Continued success in traumatic brain injury programme
NEUREN Pharmaceuticals Friday announced that it has jointly filed a new patent with the US Army’s Walter Reed Army Institute of Research (WRAIR) as a result of new experiments showing its compound, NNZ-2566, significantly reduces non-convulsive seizures following traumatic brain injury (TBI).
Non-convulsive seizures often occur soon after brain injury and are an important predictor of patient recovery. Non-convulsive seizures are significant both as readily detectable predictors of clinical outcome from TBI as well as being a target for therapeutic intervention.
Dr Frank Tortella, Chief of the Department of Applied Neurobiology at WRAIR and the Research Director for the Combat Casualty Care Research Program in Brain Trauma and Neuroprotection, said: “We are very encouraged by the results with Neuren’s drug. NNZ-2566 is a very promising therapeutic candidate for brain trauma as evidenced by efficacy across several models of experimental brain injury, and by its effect on trauma-induced non-convulsive seizures.”
“This clearly reinforces our perspective on the value and significance of non-convulsive seizures as a therapeutic target for drug intervention. Development of a safe, effective treatment for brain trauma that can be delivered after injury by those on the scene, including combat medics or civilian emergency medical personnel, without the need for extensive and time-consuming diagnostic workups is an extremely high priority for both our military and civilian medical communities,” Dr Tortella added.
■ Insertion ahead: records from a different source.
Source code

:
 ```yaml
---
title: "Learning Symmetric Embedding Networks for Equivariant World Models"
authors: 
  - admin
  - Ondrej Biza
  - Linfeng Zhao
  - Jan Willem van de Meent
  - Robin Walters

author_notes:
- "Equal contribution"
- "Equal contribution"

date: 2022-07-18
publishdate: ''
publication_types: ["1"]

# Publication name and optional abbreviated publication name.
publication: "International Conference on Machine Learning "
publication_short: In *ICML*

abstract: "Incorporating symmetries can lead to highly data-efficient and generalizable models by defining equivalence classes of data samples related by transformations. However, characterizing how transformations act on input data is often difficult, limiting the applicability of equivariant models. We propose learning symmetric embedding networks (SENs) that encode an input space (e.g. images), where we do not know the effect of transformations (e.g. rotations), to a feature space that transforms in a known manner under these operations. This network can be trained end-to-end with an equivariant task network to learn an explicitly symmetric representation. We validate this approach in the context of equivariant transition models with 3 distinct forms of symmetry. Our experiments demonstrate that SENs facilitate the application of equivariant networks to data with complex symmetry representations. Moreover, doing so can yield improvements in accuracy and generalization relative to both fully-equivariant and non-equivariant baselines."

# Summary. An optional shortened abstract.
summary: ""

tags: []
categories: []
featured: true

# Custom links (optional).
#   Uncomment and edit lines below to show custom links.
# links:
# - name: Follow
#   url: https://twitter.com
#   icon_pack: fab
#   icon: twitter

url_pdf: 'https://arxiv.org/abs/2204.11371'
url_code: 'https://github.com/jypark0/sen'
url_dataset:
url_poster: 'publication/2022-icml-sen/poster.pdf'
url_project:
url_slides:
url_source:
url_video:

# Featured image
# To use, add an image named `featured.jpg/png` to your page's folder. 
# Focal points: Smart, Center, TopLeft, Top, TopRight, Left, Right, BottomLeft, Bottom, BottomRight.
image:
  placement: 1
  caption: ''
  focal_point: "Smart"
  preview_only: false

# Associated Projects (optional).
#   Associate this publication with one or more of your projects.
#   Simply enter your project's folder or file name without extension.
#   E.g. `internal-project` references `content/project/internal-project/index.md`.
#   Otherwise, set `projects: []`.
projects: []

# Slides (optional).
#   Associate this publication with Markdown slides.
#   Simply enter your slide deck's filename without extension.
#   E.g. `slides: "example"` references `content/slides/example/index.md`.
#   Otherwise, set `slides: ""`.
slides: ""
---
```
NNZ-2566 is being developed by Neuren and the WRAIR for acute neurological conditions and NNZ-2566 has recently begun a Phase 1 safety and tolerability trial. NNZ-2566 is also available in an oral form targeted towards chronic neurological conditions.
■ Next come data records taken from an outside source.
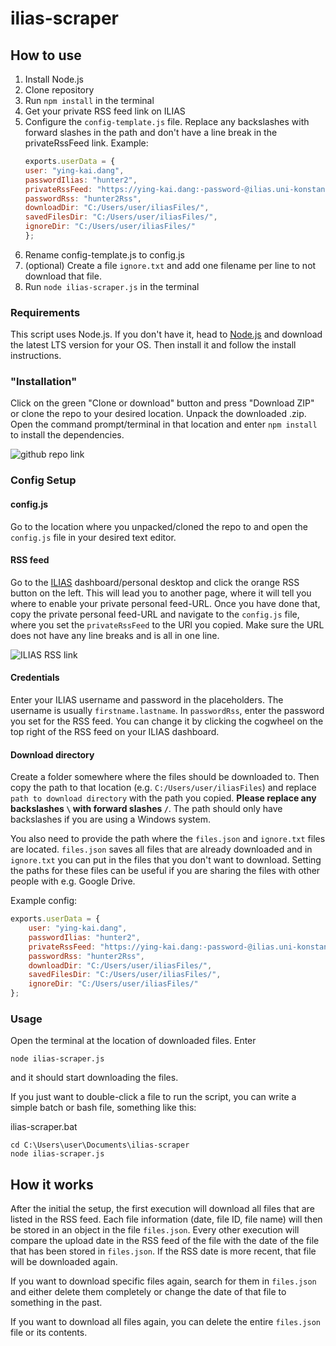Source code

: # ilias-scraper

## How to use

1. Install Node.js
2. Clone repository
3. Run `npm install` in the terminal
4. Get your private RSS feed link on ILIAS
5. Configure the `config-template.js` file. Replace any backslashes with forward slashes in the path and don't have a line break in the privateRssFeed link. Example:
    ```javascript
    exports.userData = {
    user: "ying-kai.dang",
    passwordIlias: "hunter2",
    privateRssFeed: "https://ying-kai.dang:-password-@ilias.uni-konstanz.de/ilias/privfeed.php?client_id=ilias_uni&user_id=userid&hash=hash",
    passwordRss: "hunter2Rss",
    downloadDir: "C:/Users/user/iliasFiles/",
    savedFilesDir: "C:/Users/user/iliasFiles/",
    ignoreDir: "C:/Users/user/iliasFiles/"
    };
    ```
6. Rename config-template.js to config.js
7. (optional) Create a file `ignore.txt` and add one filename per line to not download that file.
8. Run `node ilias-scraper.js` in the terminal

### Requirements
This script uses Node.js. If you don't have it, head to [Node.js](https://nodejs.org/en/) and download the latest LTS version for your OS. Then install it and follow the install instructions.

### "Installation"
Click on the green "Clone or download" button and press "Download ZIP" or clone the repo to your desired location. Unpack the downloaded .zip.
Open the command prompt/terminal in that location and enter `npm install` to install the dependencies.

![github repo link](https://i.imgur.com/PlRoCY3.png)

### Config Setup
#### config.js

Go to the location where you unpacked/cloned the repo to and open the `config.js` file in your desired text editor.

#### RSS feed

Go to the [ILIAS](https://ilias.uni-konstanz.de) dashboard/personal desktop and click the orange RSS button on the left. This will lead you to another page, where it will tell you where to enable your private personal feed-URL. Once you have done that, copy the private personal feed-URL and navigate to the `config.js` file, where you set the `privateRssFeed` to the URl you copied. 
Make sure the URL does not have any line breaks and is all in one line.

![ILIAS RSS link](https://i.imgur.com/0rUIp7M.png)

#### Credentials

Enter your ILIAS username and password in the placeholders. The username is usually `firstname.lastname`. In `passwordRss`, enter the password you set for the RSS feed. You can change it by clicking the cogwheel on the top right of the RSS feed on your ILIAS dashboard.

#### Download directory

Create a folder somewhere where the files should be downloaded to. Then copy the  path to that location (e.g. `C:/Users/user/iliasFiles`) and replace `path to download directory` with the path you copied. <b>Please replace any backslashes `\` with forward slashes `/`</b>. The path should only have backslashes if you are using a Windows system.

You also need to provide the path where the `files.json` and `ignore.txt` files are located. `files.json` saves all files that are already downloaded and in `ignore.txt` you can put in the files that you don't want to download. Setting the paths for these files can be useful if you are sharing the files with other people with e.g. Google Drive.

Example config:
```javascript
exports.userData = {
    user: "ying-kai.dang",
    passwordIlias: "hunter2",
    privateRssFeed: "https://ying-kai.dang:-password-@ilias.uni-konstanz.de/ilias/privfeed.php?client_id=ilias_uni&user_id=userid&hash=hash",
    passwordRss: "hunter2Rss",
    downloadDir: "C:/Users/user/iliasFiles/",
    savedFilesDir: "C:/Users/user/iliasFiles/",
    ignoreDir: "C:/Users/user/iliasFiles/"
};
```

### Usage
Open the terminal at the location of downloaded files. Enter
```
node ilias-scraper.js
```
and it should start downloading the files. 

If you just want to double-click a file to run the script, you can write a simple batch or bash file, something like this:

ilias-scraper.bat
```batch
cd C:\Users\user\Documents\ilias-scraper
node ilias-scraper.js
```

## How it works
After the initial the setup, the first execution will download all files that are listed in the RSS feed. Each file information (date, file ID, file name) will then be stored in an object in the file `files.json`.
Every other execution will compare the upload date in the RSS feed of the file with the date of the file that has been stored in `files.json`. If the RSS date is more recent, that file will be downloaded again.

If you want to download specific files again, search for them in `files.json` and either delete them completely or change the date of that file to something in the past. 

If you want to download all files again, you can delete the entire `files.json` file or its contents.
The benefit of Neuren’s drug in preventing this phenomenon builds on the already significant evidence of the drug’s effectiveness. It also means that Neuren will be able to include electroencephalographic (EEG) effects as outcome measures in planned clinical trials. Use of EEG measurements will permit earlier detection of an effect in the Phase 2 trials as well as reducing the cost of the studies.
New techniques for measuring brain waves in patients are pointing to new ways of measuring damage during stroke and TBI and have shown these early changes are solid indicators of longer term outcome. The beneficial effects of NNZ-2566 in reducing seizures strongly suggest that the drug might have similar benefits in both TBI and stroke patients and the early assessment of these benefits by the new brain wave monitoring could provide an early signal of the drug’s efficacy.
In experiments conducted by the WRAIR in an established animal model of non-convulsive seizures, administration of NNZ-2566 after brain injury resulted in a reduction in the incidence of seizures, total time in seizure, the average duration of seizures and an increase in the time between brain injury and onset of seizures (please see Appendix below).
Mr David Clarke, CEO of Neuren stated: “These findings, together with earlier positive results in the Army’s traumatic brain injury model, support Neuren’s confidence in the NNZ-2566 program and provide encouragement to progress this drug into Phase 2 human clinical trials as soon as practical. TBI is a critical indication that most clearly calls for a creative, aggressive approach both to drug development and patient treatment.”
The preclinical research and development work is being conducted with the WRAIR under a Cooperative Research and Development Agreement. The Phase 2 study protocol is being jointly developed by Neuren, Army physicians and scientists involved in the TBI program.
Approximately 2 million people worldwide suffer a TBI each year. Of these, an estimated 1.5 million are seen in a hospital emergency room or admitted to a hospital. The market potential for an effective TBI drug has been estimated at US$1 billion. A drug that is also effective for acute treatment of ischemic and haemorrhagic stroke would potentially be applicable to an additional 3 million patients with an estimated market potential of US$4 billion worldwide.